第159节(2 / 2)
这话一说,大家都开始热情讨论起来。
“向晚你别说,还真是这样。像贾慎独这种大学教授,打着为你好的旗号,不断打击学生自信,然后达到操控他们的目的。像这样的人,其实就是最没自信的一类人。真正有本事的老师,真正懂得多的人,都虚怀若谷,善于发现学生优点与长处,用心培养。”
“审讯的时候就能看出来,拿开那点教授的光环,贾慎独屁都不是!他特别在乎容貌,搞半天他那个还不行,难怪对戴敏丽出轨那么憎恨,我啐!”
“当时我们一起配合,激将法逼出他的真话时,真是爽啊。哈哈,还以为他有多厉害呢,其实就是个色厉内荏的小人。”
等到大家讨论得差不多了,赵向晚道:“为什么我在审讯室设计拨笔帽这么一个环节呢?是因为我想营造出一个令他失控的环境。”

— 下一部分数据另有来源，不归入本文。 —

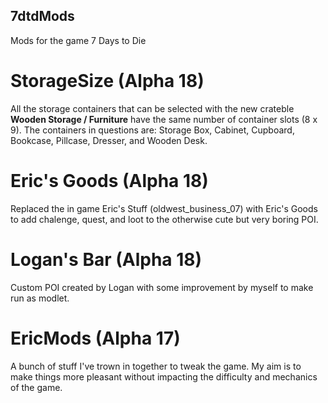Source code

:7dtdMods
--------
Mods for the game 7 Days to Die

StorageSize (Alpha 18)
======================

All the storage containers that can be selected with the new crateble **Wooden Storage / Furniture** have the same number of container slots (8 x 9). The containers in questions are: Storage Box, Cabinet, Cupboard, Bookcase, Pillcase, Dresser, and Wooden Desk.

Eric's Goods (Alpha 18)
=======================

Replaced the in game Eric's Stuff (oldwest_business_07) with Eric's Goods to add chalenge, quest, and loot to the otherwise cute but very boring POI.

Logan's Bar (Alpha 18)
======================

Custom POI created by Logan with some improvement by myself to make run as modlet.

EricMods (Alpha 17)
===================

A bunch of stuff I've trown in together to tweak the game. My aim is to make things more pleasant without impacting the difficulty and mechanics of the game.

对于贾慎独这样一个以操控他人为乐的人而言,他最讨厌令他失控的东西。
失控的人——1975年戴敏丽出轨、1980年翟欣莲拒绝他的求爱;
失控的事——1981年1月17号火车站遇到施桐;
失控的环境——施启燕跳楼引发群愤,纷纷声讨他这个老师不把学生的生死放在心上。
因为讨厌,所以他要把这些令他失控的东西,都毁掉。一旦不能毁掉,他便会进入一种抓狂的状态。
这一点,赵向晚在施启燕跳楼之后便看出来了。
他原以为通过前段时间的打压与逼迫,施启燕会跳楼身亡,可是没想到在顾之光、赵向晚等人的劝说之下施启燕放弃了轻生的念头,因此他当众说了一些不合时宜的话,这才点燃了群众的怒火。
因此,赵向晚要在审讯过程中,营造出一个他无法控制的环境出来。
警方的强势勿容置疑,审讯室的冷硬风也没有问题,可是这样的环境,是规范、标准,是贾慎独这个从事学术研究,长期站在台上演讲的人能够控制、适应的。
赵向晚问大家:“老师上课的时候最讨厌什么?”
这个问题大家都会,纷纷抢答。
“讲小话。”
“做小动作。”
“不好好听讲。”
赵向晚再一次拿起钢笔,拨动笔帽。
咔嗒!咔嗒!
啊,多么难听的声音。
任何一个上课的老师,听到这样的声音都会抓狂吧?
如果学生在课堂上做这样的小动作,老师早就严厉制止。
可,如果在审讯室里呢?如果是警察发出这个声音呢?
赵向晚微笑:“所以,我用这个声音扰动他的心神,让他感觉所有一切都失去控制。”
所有人都冲她竖起大拇指:“牛!”
赵向晚摇摇头:“这没什么,还是大家辛苦了。”
在她看来,利用读心术问出案件真相,这是小道。从犯罪嫌疑人的微表情反应来推断真假,很多有经验的刑警也能做到。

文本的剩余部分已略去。